→ PROMPT
An exact copy of every record, without the pictures, is what should come back.

■ ■ ■ ■ ■ ■ ■

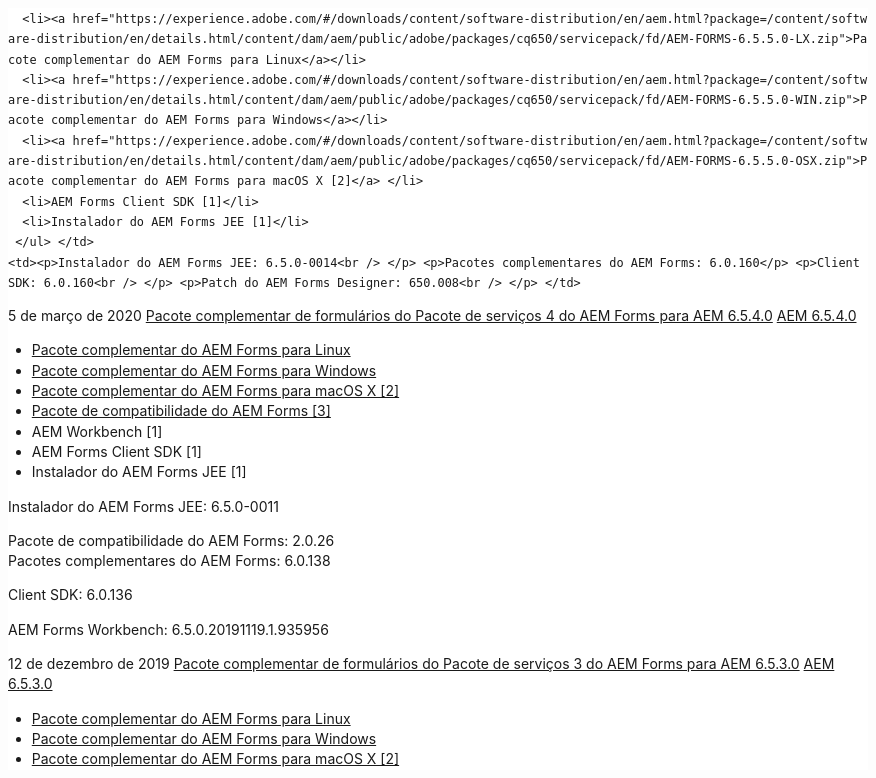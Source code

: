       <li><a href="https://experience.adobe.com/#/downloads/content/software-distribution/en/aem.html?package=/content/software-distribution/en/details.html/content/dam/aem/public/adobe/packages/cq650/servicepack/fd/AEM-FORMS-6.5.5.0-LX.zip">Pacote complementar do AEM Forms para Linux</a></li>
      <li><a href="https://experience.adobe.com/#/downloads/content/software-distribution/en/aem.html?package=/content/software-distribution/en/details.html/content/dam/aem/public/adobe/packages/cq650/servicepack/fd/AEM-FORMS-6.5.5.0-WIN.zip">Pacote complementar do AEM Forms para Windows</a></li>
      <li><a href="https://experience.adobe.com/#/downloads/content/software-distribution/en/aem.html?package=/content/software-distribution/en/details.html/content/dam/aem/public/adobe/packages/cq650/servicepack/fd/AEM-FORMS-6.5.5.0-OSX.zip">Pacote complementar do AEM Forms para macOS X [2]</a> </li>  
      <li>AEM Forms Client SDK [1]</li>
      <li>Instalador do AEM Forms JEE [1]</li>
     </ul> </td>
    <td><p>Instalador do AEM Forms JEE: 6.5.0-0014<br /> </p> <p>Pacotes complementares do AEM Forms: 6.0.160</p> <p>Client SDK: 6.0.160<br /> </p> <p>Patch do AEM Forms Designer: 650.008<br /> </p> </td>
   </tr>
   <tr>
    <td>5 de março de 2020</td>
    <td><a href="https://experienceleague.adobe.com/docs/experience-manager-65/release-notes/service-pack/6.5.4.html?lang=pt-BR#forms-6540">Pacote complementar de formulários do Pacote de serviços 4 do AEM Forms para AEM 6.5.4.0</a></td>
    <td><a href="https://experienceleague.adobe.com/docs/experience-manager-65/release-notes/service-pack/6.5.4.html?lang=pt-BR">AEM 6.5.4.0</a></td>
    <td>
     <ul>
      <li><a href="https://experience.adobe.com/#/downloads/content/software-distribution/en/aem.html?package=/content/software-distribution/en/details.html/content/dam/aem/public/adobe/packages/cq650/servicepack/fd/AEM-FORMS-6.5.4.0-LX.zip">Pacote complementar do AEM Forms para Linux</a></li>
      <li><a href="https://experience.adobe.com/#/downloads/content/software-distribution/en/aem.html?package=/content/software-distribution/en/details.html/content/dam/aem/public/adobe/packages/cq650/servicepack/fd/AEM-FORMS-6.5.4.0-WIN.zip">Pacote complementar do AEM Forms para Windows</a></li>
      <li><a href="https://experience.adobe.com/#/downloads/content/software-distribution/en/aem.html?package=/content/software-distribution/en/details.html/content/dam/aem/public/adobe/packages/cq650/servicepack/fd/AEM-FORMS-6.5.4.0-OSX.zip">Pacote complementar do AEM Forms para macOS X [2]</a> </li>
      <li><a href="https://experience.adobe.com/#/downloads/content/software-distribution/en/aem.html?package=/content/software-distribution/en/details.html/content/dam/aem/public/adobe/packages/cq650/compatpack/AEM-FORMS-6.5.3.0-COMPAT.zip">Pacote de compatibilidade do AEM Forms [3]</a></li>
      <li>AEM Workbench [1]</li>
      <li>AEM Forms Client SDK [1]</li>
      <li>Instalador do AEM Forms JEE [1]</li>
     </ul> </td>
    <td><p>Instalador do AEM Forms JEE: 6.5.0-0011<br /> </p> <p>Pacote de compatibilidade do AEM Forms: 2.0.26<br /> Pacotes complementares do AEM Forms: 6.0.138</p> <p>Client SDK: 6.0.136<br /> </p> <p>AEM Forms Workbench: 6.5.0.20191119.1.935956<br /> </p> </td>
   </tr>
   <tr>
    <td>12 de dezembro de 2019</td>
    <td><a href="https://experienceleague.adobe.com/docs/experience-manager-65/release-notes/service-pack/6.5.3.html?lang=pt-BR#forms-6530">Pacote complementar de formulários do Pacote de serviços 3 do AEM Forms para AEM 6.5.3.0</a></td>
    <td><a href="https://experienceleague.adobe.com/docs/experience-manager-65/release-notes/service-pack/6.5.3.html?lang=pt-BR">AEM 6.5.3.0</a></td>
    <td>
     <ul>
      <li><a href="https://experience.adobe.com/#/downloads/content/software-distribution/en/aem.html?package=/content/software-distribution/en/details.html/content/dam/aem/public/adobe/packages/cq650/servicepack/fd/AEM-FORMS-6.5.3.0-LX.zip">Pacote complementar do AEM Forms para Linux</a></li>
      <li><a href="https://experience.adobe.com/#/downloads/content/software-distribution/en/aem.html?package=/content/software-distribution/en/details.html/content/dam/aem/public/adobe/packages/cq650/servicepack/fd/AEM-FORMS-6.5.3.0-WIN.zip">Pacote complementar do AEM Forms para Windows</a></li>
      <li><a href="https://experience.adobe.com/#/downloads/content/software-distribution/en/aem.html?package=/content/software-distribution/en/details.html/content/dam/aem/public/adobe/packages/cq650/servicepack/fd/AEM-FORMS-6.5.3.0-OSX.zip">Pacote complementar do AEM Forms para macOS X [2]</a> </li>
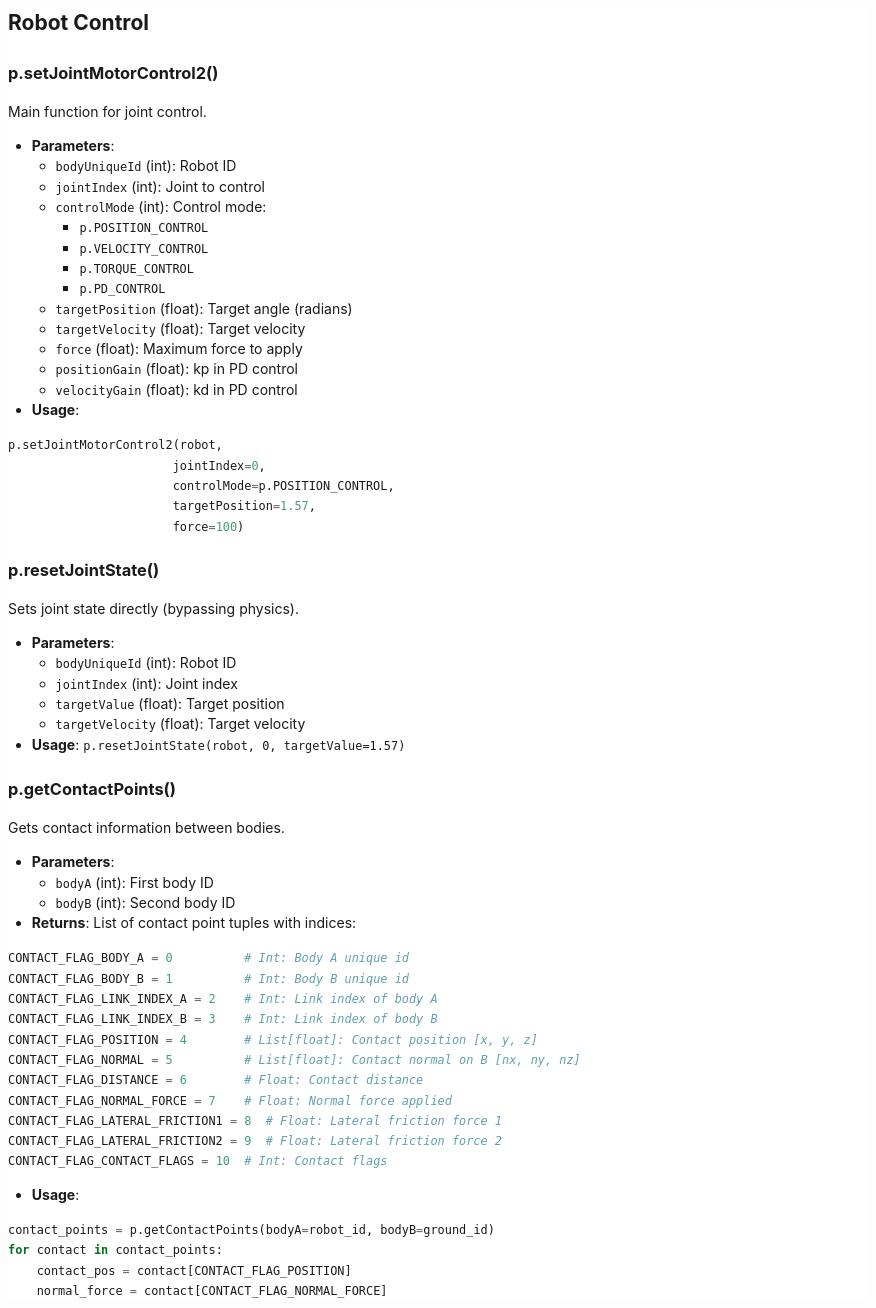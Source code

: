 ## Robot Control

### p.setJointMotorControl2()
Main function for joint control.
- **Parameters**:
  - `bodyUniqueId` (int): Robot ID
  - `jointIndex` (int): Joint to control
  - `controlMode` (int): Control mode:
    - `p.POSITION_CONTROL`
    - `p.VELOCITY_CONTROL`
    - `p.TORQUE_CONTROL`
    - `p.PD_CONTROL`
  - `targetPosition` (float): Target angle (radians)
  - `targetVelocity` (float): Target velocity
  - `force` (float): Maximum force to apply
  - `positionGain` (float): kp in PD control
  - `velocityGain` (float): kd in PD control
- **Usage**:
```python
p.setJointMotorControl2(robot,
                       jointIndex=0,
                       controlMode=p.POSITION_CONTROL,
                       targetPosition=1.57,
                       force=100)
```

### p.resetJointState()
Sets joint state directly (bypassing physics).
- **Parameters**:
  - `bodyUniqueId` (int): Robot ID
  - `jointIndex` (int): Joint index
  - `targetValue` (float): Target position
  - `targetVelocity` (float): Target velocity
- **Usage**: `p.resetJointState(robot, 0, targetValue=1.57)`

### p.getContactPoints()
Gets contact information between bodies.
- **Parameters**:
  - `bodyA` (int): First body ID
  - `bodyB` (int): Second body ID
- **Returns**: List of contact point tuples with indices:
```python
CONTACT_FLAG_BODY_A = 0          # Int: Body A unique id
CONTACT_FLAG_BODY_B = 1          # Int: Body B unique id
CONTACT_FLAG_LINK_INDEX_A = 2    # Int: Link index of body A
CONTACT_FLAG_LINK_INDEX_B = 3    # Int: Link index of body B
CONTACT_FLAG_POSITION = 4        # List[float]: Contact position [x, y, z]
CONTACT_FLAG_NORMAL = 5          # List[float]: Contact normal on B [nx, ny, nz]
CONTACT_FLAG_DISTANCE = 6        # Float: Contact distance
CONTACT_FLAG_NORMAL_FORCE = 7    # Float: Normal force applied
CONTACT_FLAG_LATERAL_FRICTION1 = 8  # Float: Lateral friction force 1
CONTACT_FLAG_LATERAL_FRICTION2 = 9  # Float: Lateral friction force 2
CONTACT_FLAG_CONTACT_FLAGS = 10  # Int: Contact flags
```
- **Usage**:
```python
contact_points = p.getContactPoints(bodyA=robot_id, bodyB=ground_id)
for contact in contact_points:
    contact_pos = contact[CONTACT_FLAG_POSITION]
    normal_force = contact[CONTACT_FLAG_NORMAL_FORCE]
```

■ ■ ■ ■ ■ ■ ■

→ WRITTEN REPLY
Source code

:       <li><a href="https://experience.adobe.com/#/downloads/content/software-distribution/en/aem.html?package=/content/software-distribution/en/details.html/content/dam/aem/public/adobe/packages/cq650/servicepack/fd/AEM-FORMS-6.5.5.0-LX.zip">Pacote complementar do AEM Forms para Linux</a></li>
      <li><a href="https://experience.adobe.com/#/downloads/content/software-distribution/en/aem.html?package=/content/software-distribution/en/details.html/content/dam/aem/public/adobe/packages/cq650/servicepack/fd/AEM-FORMS-6.5.5.0-WIN.zip">Pacote complementar do AEM Forms para Windows</a></li>
      <li><a href="https://experience.adobe.com/#/downloads/content/software-distribution/en/aem.html?package=/content/software-distribution/en/details.html/content/dam/aem/public/adobe/packages/cq650/servicepack/fd/AEM-FORMS-6.5.5.0-OSX.zip">Pacote complementar do AEM Forms para macOS X [2]</a> </li>  
      <li>AEM Forms Client SDK [1]</li>
      <li>Instalador do AEM Forms JEE [1]</li>
     </ul> </td>
    <td><p>Instalador do AEM Forms JEE: 6.5.0-0014<br /> </p> <p>Pacotes complementares do AEM Forms: 6.0.160</p> <p>Client SDK: 6.0.160<br /> </p> <p>Patch do AEM Forms Designer: 650.008<br /> </p> </td>
   </tr>
   <tr>
    <td>5 de março de 2020</td>
    <td><a href="https://experienceleague.adobe.com/docs/experience-manager-65/release-notes/service-pack/6.5.4.html?lang=pt-BR#forms-6540">Pacote complementar de formulários do Pacote de serviços 4 do AEM Forms para AEM 6.5.4.0</a></td>
    <td><a href="https://experienceleague.adobe.com/docs/experience-manager-65/release-notes/service-pack/6.5.4.html?lang=pt-BR">AEM 6.5.4.0</a></td>
    <td>
     <ul>
      <li><a href="https://experience.adobe.com/#/downloads/content/software-distribution/en/aem.html?package=/content/software-distribution/en/details.html/content/dam/aem/public/adobe/packages/cq650/servicepack/fd/AEM-FORMS-6.5.4.0-LX.zip">Pacote complementar do AEM Forms para Linux</a></li>
      <li><a href="https://experience.adobe.com/#/downloads/content/software-distribution/en/aem.html?package=/content/software-distribution/en/details.html/content/dam/aem/public/adobe/packages/cq650/servicepack/fd/AEM-FORMS-6.5.4.0-WIN.zip">Pacote complementar do AEM Forms para Windows</a></li>
      <li><a href="https://experience.adobe.com/#/downloads/content/software-distribution/en/aem.html?package=/content/software-distribution/en/details.html/content/dam/aem/public/adobe/packages/cq650/servicepack/fd/AEM-FORMS-6.5.4.0-OSX.zip">Pacote complementar do AEM Forms para macOS X [2]</a> </li>
      <li><a href="https://experience.adobe.com/#/downloads/content/software-distribution/en/aem.html?package=/content/software-distribution/en/details.html/content/dam/aem/public/adobe/packages/cq650/compatpack/AEM-FORMS-6.5.3.0-COMPAT.zip">Pacote de compatibilidade do AEM Forms [3]</a></li>
      <li>AEM Workbench [1]</li>
      <li>AEM Forms Client SDK [1]</li>
      <li>Instalador do AEM Forms JEE [1]</li>
     </ul> </td>
    <td><p>Instalador do AEM Forms JEE: 6.5.0-0011<br /> </p> <p>Pacote de compatibilidade do AEM Forms: 2.0.26<br /> Pacotes complementares do AEM Forms: 6.0.138</p> <p>Client SDK: 6.0.136<br /> </p> <p>AEM Forms Workbench: 6.5.0.20191119.1.935956<br /> </p> </td>
   </tr>
   <tr>
    <td>12 de dezembro de 2019</td>
    <td><a href="https://experienceleague.adobe.com/docs/experience-manager-65/release-notes/service-pack/6.5.3.html?lang=pt-BR#forms-6530">Pacote complementar de formulários do Pacote de serviços 3 do AEM Forms para AEM 6.5.3.0</a></td>
    <td><a href="https://experienceleague.adobe.com/docs/experience-manager-65/release-notes/service-pack/6.5.3.html?lang=pt-BR">AEM 6.5.3.0</a></td>
    <td>
     <ul>
      <li><a href="https://experience.adobe.com/#/downloads/content/software-distribution/en/aem.html?package=/content/software-distribution/en/details.html/content/dam/aem/public/adobe/packages/cq650/servicepack/fd/AEM-FORMS-6.5.3.0-LX.zip">Pacote complementar do AEM Forms para Linux</a></li>
      <li><a href="https://experience.adobe.com/#/downloads/content/software-distribution/en/aem.html?package=/content/software-distribution/en/details.html/content/dam/aem/public/adobe/packages/cq650/servicepack/fd/AEM-FORMS-6.5.3.0-WIN.zip">Pacote complementar do AEM Forms para Windows</a></li>
      <li><a href="https://experience.adobe.com/#/downloads/content/software-distribution/en/aem.html?package=/content/software-distribution/en/details.html/content/dam/aem/public/adobe/packages/cq650/servicepack/fd/AEM-FORMS-6.5.3.0-OSX.zip">Pacote complementar do AEM Forms para macOS X [2]</a> </li>
Source code

: ## Robot Control

### p.setJointMotorControl2()
Main function for joint control.
- **Parameters**:
  - `bodyUniqueId` (int): Robot ID
  - `jointIndex` (int): Joint to control
  - `controlMode` (int): Control mode:
    - `p.POSITION_CONTROL`
    - `p.VELOCITY_CONTROL`
    - `p.TORQUE_CONTROL`
    - `p.PD_CONTROL`
  - `targetPosition` (float): Target angle (radians)
  - `targetVelocity` (float): Target velocity
  - `force` (float): Maximum force to apply
  - `positionGain` (float): kp in PD control
  - `velocityGain` (float): kd in PD control
- **Usage**:
```python
p.setJointMotorControl2(robot,
                       jointIndex=0,
                       controlMode=p.POSITION_CONTROL,
                       targetPosition=1.57,
                       force=100)
```

### p.resetJointState()
Sets joint state directly (bypassing physics).
- **Parameters**:
  - `bodyUniqueId` (int): Robot ID
  - `jointIndex` (int): Joint index
  - `targetValue` (float): Target position
  - `targetVelocity` (float): Target velocity
- **Usage**: `p.resetJointState(robot, 0, targetValue=1.57)`

### p.getContactPoints()
Gets contact information between bodies.
- **Parameters**:
  - `bodyA` (int): First body ID
  - `bodyB` (int): Second body ID
- **Returns**: List of contact point tuples with indices:
```python
CONTACT_FLAG_BODY_A = 0          # Int: Body A unique id
CONTACT_FLAG_BODY_B = 1          # Int: Body B unique id
CONTACT_FLAG_LINK_INDEX_A = 2    # Int: Link index of body A
CONTACT_FLAG_LINK_INDEX_B = 3    # Int: Link index of body B
CONTACT_FLAG_POSITION = 4        # List[float]: Contact position [x, y, z]
CONTACT_FLAG_NORMAL = 5          # List[float]: Contact normal on B [nx, ny, nz]
CONTACT_FLAG_DISTANCE = 6        # Float: Contact distance
CONTACT_FLAG_NORMAL_FORCE = 7    # Float: Normal force applied
CONTACT_FLAG_LATERAL_FRICTION1 = 8  # Float: Lateral friction force 1
CONTACT_FLAG_LATERAL_FRICTION2 = 9  # Float: Lateral friction force 2
CONTACT_FLAG_CONTACT_FLAGS = 10  # Int: Contact flags
```
- **Usage**:
```python
contact_points = p.getContactPoints(bodyA=robot_id, bodyB=ground_id)
for contact in contact_points:
    contact_pos = contact[CONTACT_FLAG_POSITION]
    normal_force = contact[CONTACT_FLAG_NORMAL_FORCE]
```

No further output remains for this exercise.